FlatPak requires a package manager and repos to work. AppImage doesn't. That's what I meant by overhead.


AppImage is simpler. It requires no management infrastructure, no repos, and no package manager. You can keep multiple versions of the same application around, you can store and run them on different volumes and media, and installation and removal is identical to simple file management.

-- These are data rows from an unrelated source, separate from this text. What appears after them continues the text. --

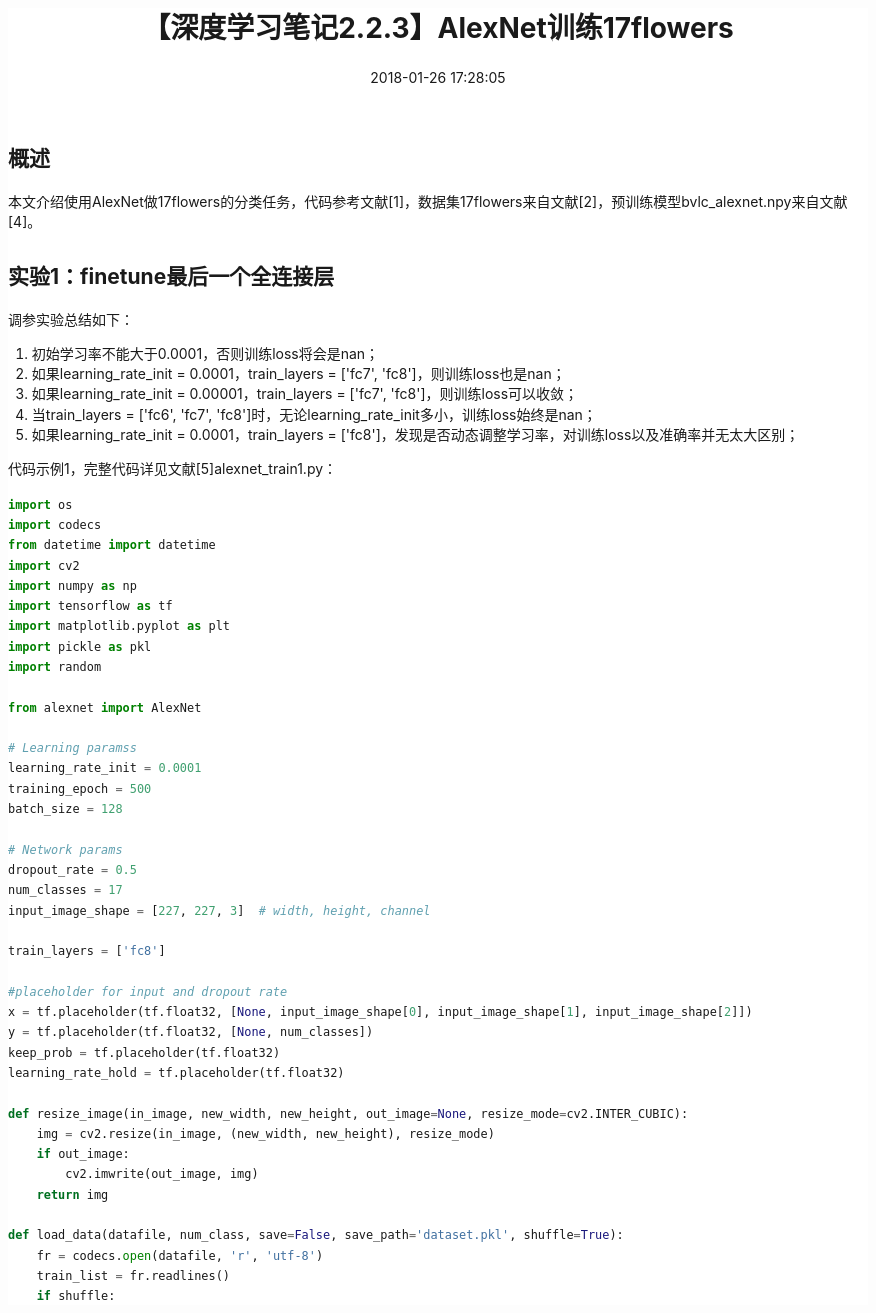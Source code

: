﻿---
title: 【深度学习笔记2.2.3】AlexNet训练17flowers
date: 2018-01-26 17:28:05
tags:
categories: ["深度学习笔记"]
mathjax: true
---

## 概述
本文介绍使用AlexNet做17flowers的分类任务，代码参考文献[1]，数据集17flowers来自文献[2]，预训练模型bvlc_alexnet.npy来自文献[4]。


## 实验1：finetune最后一个全连接层
调参实验总结如下：
 1. 初始学习率不能大于0.0001，否则训练loss将会是nan；
 2. 如果learning\_rate\_init = 0.0001，train\_layers = ['fc7', 'fc8']，则训练loss也是nan；
 3. 如果learning\_rate\_init = 0.00001，train\_layers = ['fc7', 'fc8']，则训练loss可以收敛；
 4. 当train\_layers = ['fc6', 'fc7', 'fc8']时，无论learning\_rate\_init多小，训练loss始终是nan；
 5. 如果learning\_rate\_init = 0.0001，train\_layers = ['fc8']，发现是否动态调整学习率，对训练loss以及准确率并无太大区别；

代码示例1，完整代码详见文献[5]alexnet\_train1.py：
```python
import os
import codecs
from datetime import datetime
import cv2
import numpy as np
import tensorflow as tf
import matplotlib.pyplot as plt
import pickle as pkl
import random

from alexnet import AlexNet

# Learning paramss
learning_rate_init = 0.0001
training_epoch = 500
batch_size = 128

# Network params
dropout_rate = 0.5
num_classes = 17
input_image_shape = [227, 227, 3]  # width, height, channel

train_layers = ['fc8']

#placeholder for input and dropout rate
x = tf.placeholder(tf.float32, [None, input_image_shape[0], input_image_shape[1], input_image_shape[2]])
y = tf.placeholder(tf.float32, [None, num_classes])
keep_prob = tf.placeholder(tf.float32)
learning_rate_hold = tf.placeholder(tf.float32)

def resize_image(in_image, new_width, new_height, out_image=None, resize_mode=cv2.INTER_CUBIC):
    img = cv2.resize(in_image, (new_width, new_height), resize_mode)
    if out_image:
        cv2.imwrite(out_image, img)
    return img

def load_data(datafile, num_class, save=False, save_path='dataset.pkl', shuffle=True):
    fr = codecs.open(datafile, 'r', 'utf-8')
    train_list = fr.readlines()
    if shuffle:
```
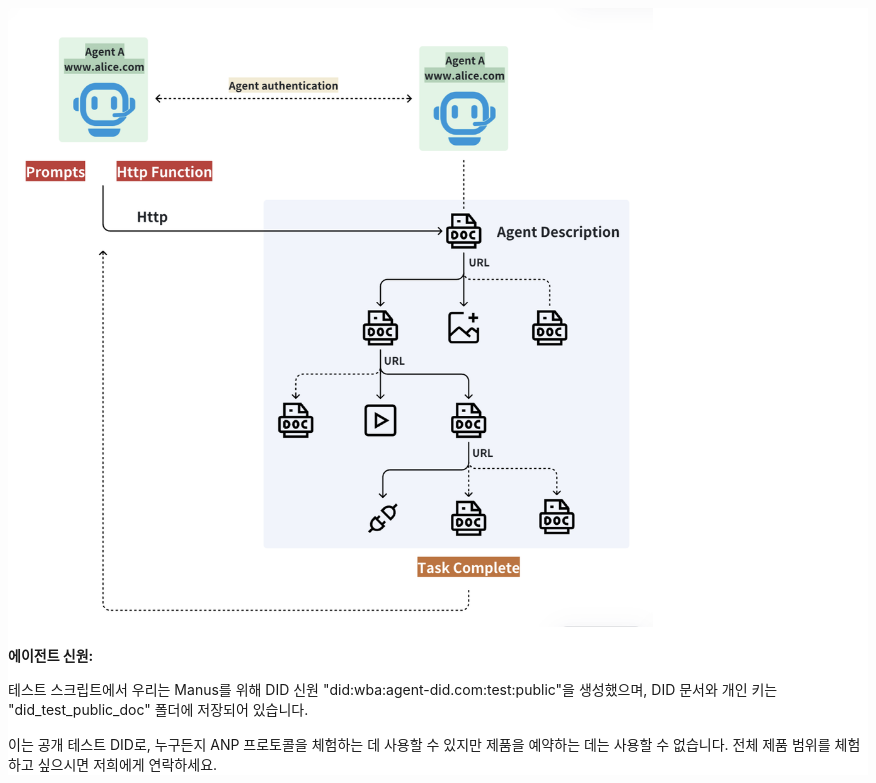   <img src="../blogs/images/anp-interaction-flow.png" width="75%" alt="anp-interaction-flow"/>
</p>

**에이전트 신원:**

테스트 스크립트에서 우리는 Manus를 위해 DID 신원 "did:wba:agent-did.com:test:public"을 생성했으며, DID 문서와 개인 키는 "did_test_public_doc" 폴더에 저장되어 있습니다.

이는 공개 테스트 DID로, 누구든지 ANP 프로토콜을 체험하는 데 사용할 수 있지만 제품을 예약하는 데는 사용할 수 없습니다. 전체 제품 범위를 체험하고 싶으시면 저희에게 연락하세요.
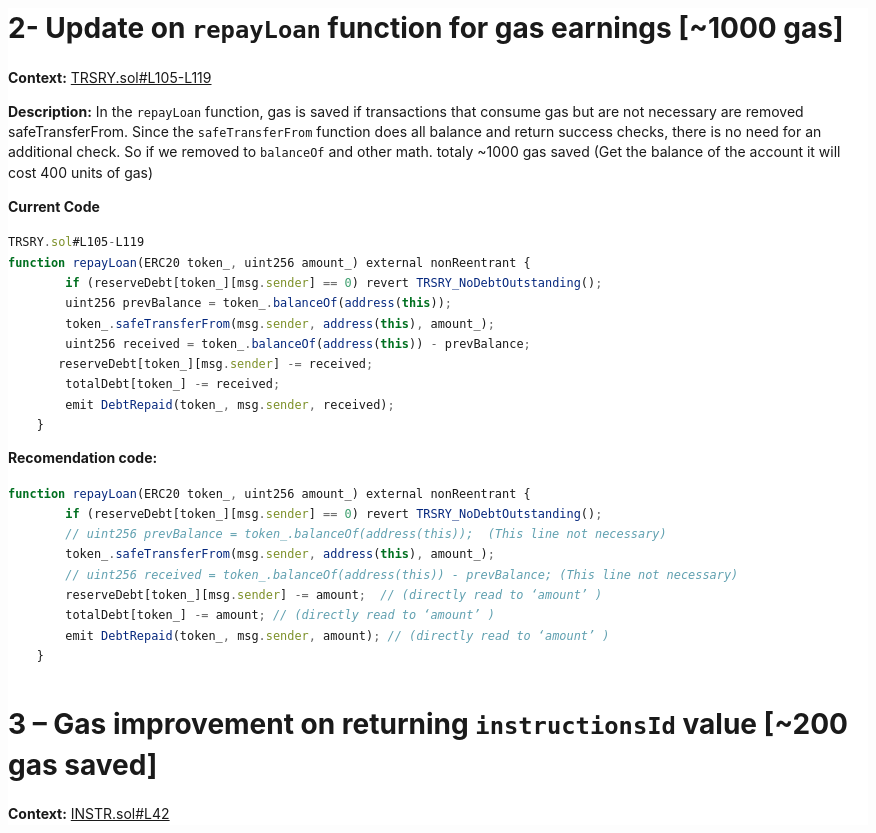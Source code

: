 
# #
# 2- Update on ``repayLoan`` function for gas earnings [~1000 gas]

**Context:**
[TRSRY.sol#L105-L119](https://github.com/code-423n4/2022-08-olympus/blob/main/src/modules/TRSRY.sol#L105-L119)

**Description:**
In the ```repayLoan``` function, gas is saved if transactions that consume gas but are not necessary are removed safeTransferFrom. Since the ```safeTransferFrom``` function does all balance and return success checks, there is no need for an additional check. So if we removed to ```balanceOf```  and other math. totaly ~1000 gas saved (Get the balance of the account it will cost 400 units of gas)

**Current Code**
```js
TRSRY.sol#L105-L119
function repayLoan(ERC20 token_, uint256 amount_) external nonReentrant {
        if (reserveDebt[token_][msg.sender] == 0) revert TRSRY_NoDebtOutstanding();
        uint256 prevBalance = token_.balanceOf(address(this));
        token_.safeTransferFrom(msg.sender, address(this), amount_);
        uint256 received = token_.balanceOf(address(this)) - prevBalance;
       reserveDebt[token_][msg.sender] -= received;
        totalDebt[token_] -= received;
        emit DebtRepaid(token_, msg.sender, received);
    }
```

**Recomendation code:**
```js
function repayLoan(ERC20 token_, uint256 amount_) external nonReentrant {
        if (reserveDebt[token_][msg.sender] == 0) revert TRSRY_NoDebtOutstanding();
        // uint256 prevBalance = token_.balanceOf(address(this));  (This line not necessary)
        token_.safeTransferFrom(msg.sender, address(this), amount_);
        // uint256 received = token_.balanceOf(address(this)) - prevBalance; (This line not necessary)
        reserveDebt[token_][msg.sender] -= amount;  // (directly read to ‘amount’ )
        totalDebt[token_] -= amount; // (directly read to ‘amount’ )
        emit DebtRepaid(token_, msg.sender, amount); // (directly read to ‘amount’ )
    }
```

# #
# 3 – Gas improvement on returning ```instructionsId``` value [~200 gas saved]

**Context:** 
[INSTR.sol#L42](https://github.com/code-423n4/2022-08-olympus/blob/main/src/modules/INSTR.sol#L42)
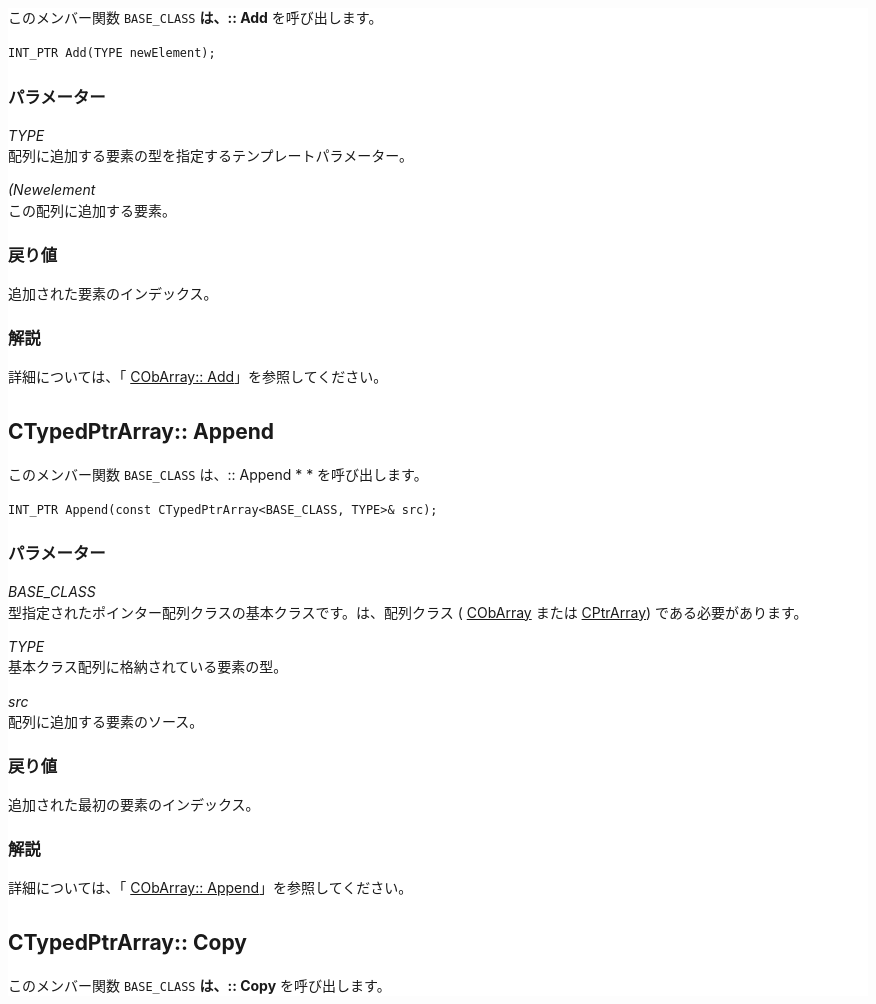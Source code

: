 このメンバー関数 `BASE_CLASS` **は、:: Add** を呼び出します。

```
INT_PTR Add(TYPE newElement);
```

### <a name="parameters"></a>パラメーター

*TYPE*<br/>
配列に追加する要素の型を指定するテンプレートパラメーター。

*(Newelement*<br/>
この配列に追加する要素。

### <a name="return-value"></a>戻り値

追加された要素のインデックス。

### <a name="remarks"></a>解説

詳細については、「 [CObArray:: Add](../../mfc/reference/cobarray-class.md#add)」を参照してください。

## <a name="ctypedptrarrayappend"></a><a name="append"></a> CTypedPtrArray:: Append

このメンバー関数 `BASE_CLASS` は、:: Append * * を呼び出します。

```
INT_PTR Append(const CTypedPtrArray<BASE_CLASS, TYPE>& src);
```

### <a name="parameters"></a>パラメーター

*BASE_CLASS*<br/>
型指定されたポインター配列クラスの基本クラスです。は、配列クラス ( [CObArray](../../mfc/reference/cobarray-class.md) または [CPtrArray](../../mfc/reference/cptrarray-class.md)) である必要があります。

*TYPE*<br/>
基本クラス配列に格納されている要素の型。

*src*<br/>
配列に追加する要素のソース。

### <a name="return-value"></a>戻り値

追加された最初の要素のインデックス。

### <a name="remarks"></a>解説

詳細については、「 [CObArray:: Append](../../mfc/reference/cobarray-class.md#append)」を参照してください。

## <a name="ctypedptrarraycopy"></a><a name="copy"></a> CTypedPtrArray:: Copy

このメンバー関数 `BASE_CLASS` **は、:: Copy** を呼び出します。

The documentation claims that flatpak allows for single-file bundles, so repository is not required:

https://docs.flatpak.org/en/latest/single-file-bundles.html

Also, you can install multiple versions of an application, but you can only run one version at a time:

Note that flatpak allows to have multiple branches of an application and runtimes installed and used at the same time. However, only one version of an application can be current, meaning its exported files (for instance desktop files and icons) are visible to the host. The last installed version is made current by default, but this can manually changed with flatpak make-current.

https://manpages.debian.org/testing/flatpak/flatpak-install.... https://manpages.debian.org/testing/flatpak/flatpak-make-cur...


Ok, either those are relatively new features or they're just enver promoted anywhere.

Still, what I like about AppImage is that it is just a file that I download, put it wherever I want, and run. then delete it when I don't want it anymore.